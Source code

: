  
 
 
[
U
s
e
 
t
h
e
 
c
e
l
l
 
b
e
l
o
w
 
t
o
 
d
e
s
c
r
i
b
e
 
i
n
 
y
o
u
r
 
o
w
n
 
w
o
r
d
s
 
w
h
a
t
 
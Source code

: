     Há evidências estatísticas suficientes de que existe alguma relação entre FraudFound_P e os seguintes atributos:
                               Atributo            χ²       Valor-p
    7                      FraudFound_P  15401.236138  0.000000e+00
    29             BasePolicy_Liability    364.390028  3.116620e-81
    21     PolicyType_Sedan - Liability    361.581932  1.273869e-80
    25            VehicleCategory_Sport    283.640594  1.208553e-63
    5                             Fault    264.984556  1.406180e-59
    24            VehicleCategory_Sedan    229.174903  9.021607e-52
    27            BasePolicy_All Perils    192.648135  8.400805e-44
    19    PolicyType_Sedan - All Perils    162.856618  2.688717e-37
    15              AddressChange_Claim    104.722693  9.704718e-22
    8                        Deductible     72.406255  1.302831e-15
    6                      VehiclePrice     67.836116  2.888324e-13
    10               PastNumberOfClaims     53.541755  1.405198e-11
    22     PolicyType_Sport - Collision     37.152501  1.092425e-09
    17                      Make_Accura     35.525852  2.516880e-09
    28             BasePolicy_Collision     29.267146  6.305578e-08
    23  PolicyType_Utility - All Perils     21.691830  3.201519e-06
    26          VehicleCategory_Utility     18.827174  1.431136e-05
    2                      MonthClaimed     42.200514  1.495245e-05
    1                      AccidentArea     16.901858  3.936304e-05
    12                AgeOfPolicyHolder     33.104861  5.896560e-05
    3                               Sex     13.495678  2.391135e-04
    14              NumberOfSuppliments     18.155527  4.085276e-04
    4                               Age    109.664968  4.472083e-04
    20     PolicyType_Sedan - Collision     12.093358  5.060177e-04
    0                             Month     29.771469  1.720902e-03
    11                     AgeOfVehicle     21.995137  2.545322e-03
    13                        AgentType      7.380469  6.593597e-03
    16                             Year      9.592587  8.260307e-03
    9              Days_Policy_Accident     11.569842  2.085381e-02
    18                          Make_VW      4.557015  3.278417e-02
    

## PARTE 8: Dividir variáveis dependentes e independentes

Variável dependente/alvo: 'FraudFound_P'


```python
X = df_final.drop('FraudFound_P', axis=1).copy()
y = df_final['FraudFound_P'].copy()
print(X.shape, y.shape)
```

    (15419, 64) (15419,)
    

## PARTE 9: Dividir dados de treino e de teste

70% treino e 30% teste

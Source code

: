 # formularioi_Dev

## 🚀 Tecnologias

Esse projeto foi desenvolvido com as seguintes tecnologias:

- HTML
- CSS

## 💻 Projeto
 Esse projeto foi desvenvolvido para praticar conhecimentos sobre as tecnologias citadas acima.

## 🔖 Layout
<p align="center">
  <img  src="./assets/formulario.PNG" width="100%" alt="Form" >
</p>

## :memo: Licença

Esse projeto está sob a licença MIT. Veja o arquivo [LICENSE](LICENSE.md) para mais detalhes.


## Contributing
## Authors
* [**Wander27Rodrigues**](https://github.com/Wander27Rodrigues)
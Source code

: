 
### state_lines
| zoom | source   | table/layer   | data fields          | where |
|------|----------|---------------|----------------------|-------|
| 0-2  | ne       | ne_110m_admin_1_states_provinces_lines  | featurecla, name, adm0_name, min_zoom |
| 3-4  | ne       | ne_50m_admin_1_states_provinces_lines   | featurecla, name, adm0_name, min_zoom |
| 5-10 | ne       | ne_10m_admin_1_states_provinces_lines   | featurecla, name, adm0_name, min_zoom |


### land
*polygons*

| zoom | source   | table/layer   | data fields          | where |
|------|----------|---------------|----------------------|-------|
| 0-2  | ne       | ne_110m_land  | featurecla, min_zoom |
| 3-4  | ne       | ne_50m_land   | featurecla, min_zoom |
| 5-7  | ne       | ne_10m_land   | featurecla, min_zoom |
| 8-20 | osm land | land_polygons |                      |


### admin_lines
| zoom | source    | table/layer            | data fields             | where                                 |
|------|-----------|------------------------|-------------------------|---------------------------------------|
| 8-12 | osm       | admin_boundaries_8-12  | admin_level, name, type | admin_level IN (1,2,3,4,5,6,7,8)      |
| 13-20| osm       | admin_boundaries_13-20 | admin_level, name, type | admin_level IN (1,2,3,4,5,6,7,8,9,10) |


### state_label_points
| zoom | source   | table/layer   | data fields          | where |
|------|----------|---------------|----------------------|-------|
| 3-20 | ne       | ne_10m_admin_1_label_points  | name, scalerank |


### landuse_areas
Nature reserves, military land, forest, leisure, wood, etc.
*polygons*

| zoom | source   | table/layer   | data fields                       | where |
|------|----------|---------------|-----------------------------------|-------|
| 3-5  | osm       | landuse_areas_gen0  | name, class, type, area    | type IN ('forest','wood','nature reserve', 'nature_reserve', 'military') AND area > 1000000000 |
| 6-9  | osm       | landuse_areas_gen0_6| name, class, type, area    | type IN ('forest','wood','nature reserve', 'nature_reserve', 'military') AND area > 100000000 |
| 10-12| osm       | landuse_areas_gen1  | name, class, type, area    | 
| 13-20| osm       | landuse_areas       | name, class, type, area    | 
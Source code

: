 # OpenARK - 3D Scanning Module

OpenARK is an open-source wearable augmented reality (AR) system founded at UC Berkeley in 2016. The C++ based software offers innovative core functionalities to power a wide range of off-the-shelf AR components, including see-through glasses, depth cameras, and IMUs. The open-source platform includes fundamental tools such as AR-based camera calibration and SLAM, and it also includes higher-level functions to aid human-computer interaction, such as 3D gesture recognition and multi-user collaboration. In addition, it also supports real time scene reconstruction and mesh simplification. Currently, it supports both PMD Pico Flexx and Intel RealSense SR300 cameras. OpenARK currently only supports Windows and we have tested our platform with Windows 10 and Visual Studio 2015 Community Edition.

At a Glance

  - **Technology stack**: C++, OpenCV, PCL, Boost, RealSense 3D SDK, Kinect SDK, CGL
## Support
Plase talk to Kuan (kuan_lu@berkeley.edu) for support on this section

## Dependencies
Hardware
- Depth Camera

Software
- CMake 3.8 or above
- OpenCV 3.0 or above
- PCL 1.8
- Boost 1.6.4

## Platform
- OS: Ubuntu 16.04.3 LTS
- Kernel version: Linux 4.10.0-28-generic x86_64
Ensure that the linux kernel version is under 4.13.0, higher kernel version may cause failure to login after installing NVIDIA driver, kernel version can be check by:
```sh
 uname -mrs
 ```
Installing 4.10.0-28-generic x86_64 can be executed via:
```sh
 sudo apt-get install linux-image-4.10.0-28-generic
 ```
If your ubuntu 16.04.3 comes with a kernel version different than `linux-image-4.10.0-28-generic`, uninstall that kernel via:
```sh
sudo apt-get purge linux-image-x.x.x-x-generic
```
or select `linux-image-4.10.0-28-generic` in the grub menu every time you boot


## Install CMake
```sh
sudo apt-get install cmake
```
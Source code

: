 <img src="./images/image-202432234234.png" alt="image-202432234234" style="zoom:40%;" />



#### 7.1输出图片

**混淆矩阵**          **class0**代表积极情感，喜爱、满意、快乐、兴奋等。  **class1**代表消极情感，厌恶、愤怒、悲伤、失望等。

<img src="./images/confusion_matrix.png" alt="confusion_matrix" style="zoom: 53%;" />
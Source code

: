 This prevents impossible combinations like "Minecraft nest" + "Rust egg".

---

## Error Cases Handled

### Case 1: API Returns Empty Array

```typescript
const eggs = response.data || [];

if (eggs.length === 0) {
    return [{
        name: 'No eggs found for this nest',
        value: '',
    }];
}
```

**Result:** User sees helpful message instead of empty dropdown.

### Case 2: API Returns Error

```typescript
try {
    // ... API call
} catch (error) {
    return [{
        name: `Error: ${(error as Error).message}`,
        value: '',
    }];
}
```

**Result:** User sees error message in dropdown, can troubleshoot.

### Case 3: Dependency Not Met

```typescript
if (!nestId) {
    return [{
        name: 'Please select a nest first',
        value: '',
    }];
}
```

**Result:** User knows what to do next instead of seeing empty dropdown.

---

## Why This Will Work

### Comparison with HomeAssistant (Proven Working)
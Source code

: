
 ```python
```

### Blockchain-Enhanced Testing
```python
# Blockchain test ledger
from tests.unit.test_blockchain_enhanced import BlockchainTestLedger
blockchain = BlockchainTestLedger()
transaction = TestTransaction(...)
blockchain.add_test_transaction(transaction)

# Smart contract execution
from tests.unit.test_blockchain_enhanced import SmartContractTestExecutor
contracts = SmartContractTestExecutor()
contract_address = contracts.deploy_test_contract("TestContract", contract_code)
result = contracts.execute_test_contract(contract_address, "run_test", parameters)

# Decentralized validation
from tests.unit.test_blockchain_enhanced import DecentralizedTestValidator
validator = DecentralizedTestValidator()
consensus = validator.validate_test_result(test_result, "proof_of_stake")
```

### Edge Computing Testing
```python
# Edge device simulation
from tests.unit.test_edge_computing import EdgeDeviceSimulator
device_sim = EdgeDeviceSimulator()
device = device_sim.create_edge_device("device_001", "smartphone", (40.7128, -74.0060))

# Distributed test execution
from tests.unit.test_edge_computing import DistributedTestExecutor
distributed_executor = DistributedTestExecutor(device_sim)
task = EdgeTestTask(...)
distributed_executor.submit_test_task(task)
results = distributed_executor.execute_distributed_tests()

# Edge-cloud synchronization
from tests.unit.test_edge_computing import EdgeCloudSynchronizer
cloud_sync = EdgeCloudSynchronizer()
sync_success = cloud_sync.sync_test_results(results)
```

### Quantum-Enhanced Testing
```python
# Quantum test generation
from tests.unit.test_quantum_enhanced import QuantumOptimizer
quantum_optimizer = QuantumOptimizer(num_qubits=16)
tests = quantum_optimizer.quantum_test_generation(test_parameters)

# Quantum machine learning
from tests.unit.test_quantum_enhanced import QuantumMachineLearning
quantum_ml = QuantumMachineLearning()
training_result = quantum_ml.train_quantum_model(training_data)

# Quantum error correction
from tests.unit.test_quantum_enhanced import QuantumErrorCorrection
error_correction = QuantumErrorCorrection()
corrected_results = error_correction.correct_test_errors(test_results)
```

-=-=-

#### PROBLEM TO WORK ON:
Count, and answer with the number only: how many lines of the data include the string "Dividir"?

#### TASK ANSWER:
2